Par Léa Trentalaud, consultante Senior chez CHEFCAB

Alors que le gouvernement reste concentré sur l’objectif de plein-emploi, scrutant chaque mois l’évolution de la courbe du chômage, les données venant de l’Outre-mer jettent une ombre au tableau. A des milliers de kilomètres de l’hexagone, les départements et régions d’Outre-mer – Martinique, Guyane, Mayotte, La Réunion, Guadeloupe – sont très loin des 5% de chômage visés par l’exécutif.
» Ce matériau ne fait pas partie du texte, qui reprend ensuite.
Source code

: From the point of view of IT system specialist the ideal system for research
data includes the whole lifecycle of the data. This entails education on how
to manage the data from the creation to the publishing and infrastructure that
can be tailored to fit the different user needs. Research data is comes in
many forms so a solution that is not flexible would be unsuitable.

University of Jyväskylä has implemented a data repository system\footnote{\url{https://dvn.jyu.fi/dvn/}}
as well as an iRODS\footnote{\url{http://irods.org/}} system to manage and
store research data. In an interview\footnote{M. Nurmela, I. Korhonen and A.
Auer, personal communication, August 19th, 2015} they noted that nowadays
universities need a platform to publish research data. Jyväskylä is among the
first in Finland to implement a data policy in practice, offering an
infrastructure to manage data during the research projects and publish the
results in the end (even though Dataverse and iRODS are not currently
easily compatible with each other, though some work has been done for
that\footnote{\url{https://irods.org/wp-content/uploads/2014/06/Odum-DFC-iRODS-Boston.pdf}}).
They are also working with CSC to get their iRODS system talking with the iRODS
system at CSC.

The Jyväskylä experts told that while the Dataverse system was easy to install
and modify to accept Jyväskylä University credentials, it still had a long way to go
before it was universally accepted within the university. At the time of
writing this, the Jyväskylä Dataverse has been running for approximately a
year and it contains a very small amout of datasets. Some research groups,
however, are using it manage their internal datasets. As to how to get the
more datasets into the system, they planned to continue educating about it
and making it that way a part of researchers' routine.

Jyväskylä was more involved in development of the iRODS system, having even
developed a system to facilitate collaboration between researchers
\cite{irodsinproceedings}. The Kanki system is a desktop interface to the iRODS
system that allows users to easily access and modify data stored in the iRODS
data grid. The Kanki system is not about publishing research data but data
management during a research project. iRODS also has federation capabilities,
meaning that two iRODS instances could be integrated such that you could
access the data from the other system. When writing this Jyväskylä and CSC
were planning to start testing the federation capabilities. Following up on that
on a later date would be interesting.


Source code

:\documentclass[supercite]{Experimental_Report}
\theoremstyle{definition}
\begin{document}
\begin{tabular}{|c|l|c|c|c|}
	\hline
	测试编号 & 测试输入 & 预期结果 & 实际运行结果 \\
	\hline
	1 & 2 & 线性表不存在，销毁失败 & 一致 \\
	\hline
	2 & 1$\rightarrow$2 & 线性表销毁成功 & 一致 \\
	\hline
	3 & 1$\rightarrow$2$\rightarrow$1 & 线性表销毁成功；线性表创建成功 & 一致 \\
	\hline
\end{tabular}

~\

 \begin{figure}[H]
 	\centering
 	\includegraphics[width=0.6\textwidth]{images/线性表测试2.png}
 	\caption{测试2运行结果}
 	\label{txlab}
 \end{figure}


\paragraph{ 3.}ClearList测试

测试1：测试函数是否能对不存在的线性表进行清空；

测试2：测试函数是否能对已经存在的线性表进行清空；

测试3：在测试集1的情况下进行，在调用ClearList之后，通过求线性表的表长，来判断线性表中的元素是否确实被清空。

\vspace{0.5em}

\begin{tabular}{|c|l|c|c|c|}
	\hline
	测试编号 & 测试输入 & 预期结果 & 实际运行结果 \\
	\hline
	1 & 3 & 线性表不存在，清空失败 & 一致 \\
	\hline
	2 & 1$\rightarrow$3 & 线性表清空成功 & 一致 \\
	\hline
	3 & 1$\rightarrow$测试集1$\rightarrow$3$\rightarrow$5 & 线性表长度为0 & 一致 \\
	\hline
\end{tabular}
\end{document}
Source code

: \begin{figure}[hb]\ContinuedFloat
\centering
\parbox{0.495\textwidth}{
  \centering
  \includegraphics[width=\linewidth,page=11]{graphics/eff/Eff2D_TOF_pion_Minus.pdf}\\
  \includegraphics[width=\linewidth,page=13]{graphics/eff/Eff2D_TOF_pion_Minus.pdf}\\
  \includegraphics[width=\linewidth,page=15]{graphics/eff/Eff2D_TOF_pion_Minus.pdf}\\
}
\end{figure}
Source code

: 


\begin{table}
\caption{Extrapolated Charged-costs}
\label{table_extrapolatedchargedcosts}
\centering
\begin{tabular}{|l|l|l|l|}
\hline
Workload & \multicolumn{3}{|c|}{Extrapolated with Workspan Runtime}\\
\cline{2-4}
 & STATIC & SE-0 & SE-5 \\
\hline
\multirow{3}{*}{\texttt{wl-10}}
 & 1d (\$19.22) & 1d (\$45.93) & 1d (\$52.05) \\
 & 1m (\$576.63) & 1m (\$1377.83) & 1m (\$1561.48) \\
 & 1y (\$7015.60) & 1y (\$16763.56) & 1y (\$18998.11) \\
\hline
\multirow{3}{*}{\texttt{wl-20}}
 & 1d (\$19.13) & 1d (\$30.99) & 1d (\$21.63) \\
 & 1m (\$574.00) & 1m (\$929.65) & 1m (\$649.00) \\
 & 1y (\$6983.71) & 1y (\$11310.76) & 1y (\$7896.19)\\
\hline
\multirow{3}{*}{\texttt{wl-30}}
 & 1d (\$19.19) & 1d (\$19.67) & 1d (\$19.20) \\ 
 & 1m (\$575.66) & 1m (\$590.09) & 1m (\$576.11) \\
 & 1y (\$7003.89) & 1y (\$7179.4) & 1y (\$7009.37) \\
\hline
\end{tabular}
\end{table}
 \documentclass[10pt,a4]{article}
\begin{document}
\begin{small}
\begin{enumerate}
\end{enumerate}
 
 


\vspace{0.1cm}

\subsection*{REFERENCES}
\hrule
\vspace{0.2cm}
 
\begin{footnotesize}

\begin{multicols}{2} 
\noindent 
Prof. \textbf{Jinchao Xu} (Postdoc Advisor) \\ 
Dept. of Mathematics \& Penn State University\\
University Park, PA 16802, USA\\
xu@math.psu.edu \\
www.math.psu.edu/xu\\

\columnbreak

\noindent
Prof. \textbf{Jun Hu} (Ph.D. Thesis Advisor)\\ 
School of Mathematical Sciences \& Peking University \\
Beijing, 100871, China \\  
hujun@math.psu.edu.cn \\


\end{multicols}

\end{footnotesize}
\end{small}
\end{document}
Le chômage à la Réunion s’élevait par exemple à 20,3% de la population active au dernier trimestre 2023, en Guadeloupe, près de 17,4% de la population active était au chômage, contre 12,1% en Guyane, et 9,9% à la Martinique. A Mayotte, où la croissance démographique atteint les 3,8% par an, le taux de chômage frôle même les 34%, si bien que l’archipel est exclu du calcul du taux de chômage national. Les difficultés économiques de ces territoires pèsent sur l’emploi local et sur les opportunités professionnelles des populations locales.

« les natifs des Antilles et de la Réunion ont environ 20 à 25% moins de chances d’obtenir un diplôme de l’enseignement supérieur, par rapport aux natifs de métropole »

France Stratégie, dans une note d’analyse publiée au mois de mai, parle même d’une “pénalité Outre-Mer” dans le champ éducatif et professionnel. Les chiffres sont éloquents : les natifs des Antilles et de la Réunion ont environ 20 à 25% moins de chances d’obtenir un diplôme de l’enseignement supérieur, par rapport aux natifs de métropole. Cette inégalité sur le plan de l’éducation se traduit ensuite dans leur insertion professionnelle, puisqu’ils ont 12% moins de chances d’accéder à l’emploi, et 35 à 45% moins de chances de devenir cadres, que leurs compatriotes de l’hexagone. Cependant, ces chiffres varient entre ceux restés dans leur région d’origine, et ceux ayant rejoint la métropole. Ces derniers ont ainsi des taux d’obtention de diplômes supérieurs et d’accès à l’emploi comparables aux métropolitains. Mais le plafond de verre subsiste pour les postes de cadres, les natifs des Antilles sont 30% moins nombreux que les métropolitains à occuper ces postes. Cette inégalité pourrait en partie s’expliquer par les discriminations à l’embauche dont les personnes originaires des Outre-mer sont victimes ; selon le rapport de l’observatoire des inégalités publié fin 2023, 32% des personnes originaires des territoires ultra-marins, et 33% de leurs descendants disent avoir été discriminés au cours des 5 dernières années. La “pénalité Outre-Mer” devient ainsi double-peine, une fois cumulée aux discriminations raciales persistantes.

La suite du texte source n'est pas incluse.